【深度学习入门篇 ③】PyTorch的数据加载

【🍊 易编橙:一个帮助编程小伙伴少走弯路的终身成长社群🍊 】

大家好,我是小森( ﹡ˆoˆ﹡ ) ! 易编橙·终身成长社群创始团队嘉宾,橙似锦计划领衔成员、阿里云专家博主、腾讯云内容共创官、CSDN人工智能领域优质创作者 。


掌握PyTorch数据通常的处理方法,是构建高效、可扩展模型的关键一步。今天,我们就利用PyTorch高效地处理数据,为模型训练打下坚实基础。

在前面的线性回归模型中,我们使用的数据很少,所以直接把全部数据放到模型中去使用。

但是在深度学习中,数据量通常是都非常多,非常大的,如此大量的数据,不可能一次性的在模型中进行向前的计算和反向传播,经常我们会对整个数据进行随机的打乱顺序,把数据处理成一个个的batch,同时还会对数据进行预处理。

所以,接下来我们来学习pytorch中的数据加载的方法~

Dataset基类介绍

dataset定义了这个数据集的总长度,以及会返回哪些参数,模板:

from torch.utils.data import Dataset
 
class MyDataset(Dataset):
    def __init__(self, ):
        # 定义数据集包含的数据和标签
 
    def __len__(self):
        return len(...)
    def __getitem__(self, index):
        # 当数据集被读取时,返回一个包含数据和标签的元组

数据加载案例

数据来源:http://archive.ics.uci.edu/ml/datasets/SMS+Spam+Collection

该数据集包含了5574条短信,其中正常短信(标记为“ham”)4831条,骚扰短信(标记为“spam”)743条。

from torch.utils.data import Dataset,DataLoader
import pandas as pd

data_path = r"data/SMSSpamCollection"    # 路径

class SMSDataset(Dataset):
    def __init__(self):
        lines = open(data_path,"r",encoding="utf-8")
        # 前4个为label,后面的为短信内容
        lines = [[i[:4].strip(),i[4:].strip()] for i in lines]
        # 转为dataFrame类型
        self.df = pd.DataFrame(lines,columns=["label","sms"])

    def __getitem__(self, index):
        single_item = self.df.iloc[index,:]
        return single_item.values[0],single_item.values[1]

    def __len__(self):
        return self.df.shape[0]

我们现在已经成功地构建了一个数据集类 SMSDataset,这个类能够加载SMS 垃圾短信数据集,并将每条短信及其对应的标签(ham 或 spam)封装为可迭代的形式,以便于后续的数据加载和模型训练。

d = SMSDataset()
for i in range(len(d)):
    print(i,d[i])

输出:

...
5566 ('ham', "Why don't you wait 'til at least wednesday to see if you get your .")
5567 ('ham', 'Huh y lei...')
5568 ('spam', 'REMINDER FROM O2: To get 2.50 pounds free call credit and details of great offers pls reply 2 this text with your valid name, house no and postcode')
5569 ('spam', 'This is the 2nd time we have tried 2 contact u.
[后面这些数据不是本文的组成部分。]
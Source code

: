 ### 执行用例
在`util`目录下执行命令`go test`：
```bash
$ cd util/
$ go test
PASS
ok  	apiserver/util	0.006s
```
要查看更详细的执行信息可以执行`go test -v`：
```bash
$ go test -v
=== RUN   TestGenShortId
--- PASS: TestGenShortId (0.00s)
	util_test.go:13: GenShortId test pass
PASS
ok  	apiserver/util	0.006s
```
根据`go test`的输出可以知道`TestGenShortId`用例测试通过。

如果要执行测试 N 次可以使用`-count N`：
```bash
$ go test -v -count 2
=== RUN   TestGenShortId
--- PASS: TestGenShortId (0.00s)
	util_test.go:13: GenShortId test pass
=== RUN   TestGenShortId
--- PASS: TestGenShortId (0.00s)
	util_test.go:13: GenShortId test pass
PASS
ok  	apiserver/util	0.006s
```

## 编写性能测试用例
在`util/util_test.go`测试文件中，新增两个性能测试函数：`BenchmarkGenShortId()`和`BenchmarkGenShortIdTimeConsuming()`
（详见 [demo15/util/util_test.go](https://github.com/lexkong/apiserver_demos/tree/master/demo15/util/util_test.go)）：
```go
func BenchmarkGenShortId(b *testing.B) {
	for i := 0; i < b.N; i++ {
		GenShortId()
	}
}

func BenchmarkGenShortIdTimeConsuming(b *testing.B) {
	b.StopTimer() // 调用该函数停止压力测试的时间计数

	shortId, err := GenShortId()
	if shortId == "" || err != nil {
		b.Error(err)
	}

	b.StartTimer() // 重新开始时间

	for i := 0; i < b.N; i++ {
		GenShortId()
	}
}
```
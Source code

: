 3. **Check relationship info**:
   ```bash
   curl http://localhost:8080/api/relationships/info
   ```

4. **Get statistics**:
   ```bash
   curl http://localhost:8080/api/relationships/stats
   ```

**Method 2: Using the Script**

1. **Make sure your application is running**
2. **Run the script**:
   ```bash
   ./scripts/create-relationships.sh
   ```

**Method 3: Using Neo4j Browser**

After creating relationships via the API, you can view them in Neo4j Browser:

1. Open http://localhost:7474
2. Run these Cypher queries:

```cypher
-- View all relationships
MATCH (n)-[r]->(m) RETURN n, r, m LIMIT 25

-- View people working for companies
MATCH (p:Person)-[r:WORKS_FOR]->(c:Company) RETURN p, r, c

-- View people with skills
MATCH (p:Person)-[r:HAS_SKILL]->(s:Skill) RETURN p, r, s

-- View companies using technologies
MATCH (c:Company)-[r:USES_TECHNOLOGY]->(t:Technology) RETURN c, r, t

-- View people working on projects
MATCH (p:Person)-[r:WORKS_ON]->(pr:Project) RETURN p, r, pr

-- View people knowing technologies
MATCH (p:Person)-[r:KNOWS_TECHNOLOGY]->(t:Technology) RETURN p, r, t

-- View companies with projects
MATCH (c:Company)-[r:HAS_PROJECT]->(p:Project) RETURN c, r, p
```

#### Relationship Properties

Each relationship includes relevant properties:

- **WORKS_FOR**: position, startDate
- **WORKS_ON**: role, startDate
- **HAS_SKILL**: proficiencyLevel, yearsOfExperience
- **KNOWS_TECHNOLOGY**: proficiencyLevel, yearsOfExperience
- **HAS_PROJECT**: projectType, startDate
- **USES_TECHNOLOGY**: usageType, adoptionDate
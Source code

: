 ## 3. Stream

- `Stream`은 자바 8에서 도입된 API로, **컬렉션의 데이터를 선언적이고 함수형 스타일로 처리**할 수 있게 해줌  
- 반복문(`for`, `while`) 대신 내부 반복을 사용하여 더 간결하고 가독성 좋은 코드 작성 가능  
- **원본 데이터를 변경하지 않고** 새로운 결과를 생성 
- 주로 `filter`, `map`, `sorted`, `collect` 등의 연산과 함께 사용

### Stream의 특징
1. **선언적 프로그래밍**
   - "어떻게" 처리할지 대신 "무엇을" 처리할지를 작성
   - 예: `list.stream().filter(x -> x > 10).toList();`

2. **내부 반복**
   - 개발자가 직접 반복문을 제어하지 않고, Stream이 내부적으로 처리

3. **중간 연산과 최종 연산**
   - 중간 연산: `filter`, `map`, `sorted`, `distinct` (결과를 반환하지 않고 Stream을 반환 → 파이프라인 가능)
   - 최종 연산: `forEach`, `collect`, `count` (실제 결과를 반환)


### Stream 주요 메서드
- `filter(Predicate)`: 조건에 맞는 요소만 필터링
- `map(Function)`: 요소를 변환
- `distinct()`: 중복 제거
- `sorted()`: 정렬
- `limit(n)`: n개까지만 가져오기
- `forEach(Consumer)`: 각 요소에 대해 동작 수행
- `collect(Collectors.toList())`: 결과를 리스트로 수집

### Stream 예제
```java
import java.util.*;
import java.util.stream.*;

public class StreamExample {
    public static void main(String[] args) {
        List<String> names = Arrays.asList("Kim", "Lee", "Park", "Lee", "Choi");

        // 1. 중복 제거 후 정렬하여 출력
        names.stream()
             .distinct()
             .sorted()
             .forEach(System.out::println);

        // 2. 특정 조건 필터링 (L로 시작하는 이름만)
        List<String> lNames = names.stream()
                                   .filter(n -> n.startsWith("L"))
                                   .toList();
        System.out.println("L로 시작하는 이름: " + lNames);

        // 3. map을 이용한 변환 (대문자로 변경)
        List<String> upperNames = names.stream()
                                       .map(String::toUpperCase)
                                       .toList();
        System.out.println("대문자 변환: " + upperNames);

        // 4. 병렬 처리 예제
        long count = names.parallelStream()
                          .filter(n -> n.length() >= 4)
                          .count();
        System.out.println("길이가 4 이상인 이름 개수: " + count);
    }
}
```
U have won the £750 Pound prize. 2 claim is easy, call 087187272008 NOW1! Only 10p per minute. BT-national-rate.')
5570 ('ham', 'Will ü b going to esplanade fr home?')
5571 ('ham', 'Pity, * was in mood for that. So...any other suggestions?')
5572 ('ham', "The guy did some bitching but I acted like i'd be interested in buying something else next week and he gave it to us for free")
5573 ('ham', 'Rofl. Its true to its name')

 DataLoader格式说明

my_dataset = DataLoader(mydataset, batch_size=2, shuffle=True,num_workers=4)
 # num_workers:多进程读取数据

DataLoader的使用方法示例:  

from torch.utils.data import DataLoader

dataset = MyDataset()
data_loader = DataLoader(dataset=dataset,batch_size=10,shuffle=True,num_workers=2)

#遍历,获取其中的每个batch的结果
for index, (label, context) in enumerate(data_loader):
    print(index,label,context)
    print("*"*100)
  1. dataset:提前定义的dataset的实例

  2. batch_size:传入数据的batch的大小,常用128,256等等

  3. shuffle:bool类型,表示是否在每次获取数据的时候提前打乱数据

  4. num_workers:加载数据的线程数  

导入两个列表到Dataset

class MyDataset(Dataset):
    def __init__(self, ):
        # 定义数据集包含的数据和标签
        self.x_data = [i for i in range(10)]
        self.y_data = [2*i for i in range(10)]
 
    def __len__(self):
        return len(self.x_data)
    def __getitem__(self, index):
        # 当数据集被读取时,返回一个包含数据和标签的元组
        return self.x_data[index], self.y_data[index]
 
mydataset = MyDataset()
my_dataset = DataLoader(mydataset)
 
for x_i ,y_i in my_dataset:
    print(x_i,y_i)

💬输出:

tensor([0]) tensor([0])
tensor([1]) tensor([2])
tensor([2]) tensor([4])
tensor([3]) tensor([6])
tensor([4]) tensor([8])
tensor([5]) tensor([10])
tensor([6]) tensor([12])
tensor([7]) tensor([14])
tensor([8]) tensor([16])
tensor([9]) tensor([18])

 💬如果修改batch_size为2,则输出:

tensor([0, 1]) tensor([0, 2])
tensor([2, 3]) tensor([4, 6])
tensor([4, 5]) tensor([ 8, 10])
tensor([6, 7]) tensor([12, 14])
tensor([8, 9]) tensor([16, 18])
  • 我们可以看出,这是管理每次输出的批次的
  • 还可以控制用多少个线程来加速读取数据(Num Workers),这参数和电脑cpu核心数有关系,尽量不超过电脑的核心数

我们看到可以不使用DataLoader,但这样就不能批次处理,只能for i in range(len(d))这样得到数据,也不能自动实现打乱逻辑,也不能串行加载。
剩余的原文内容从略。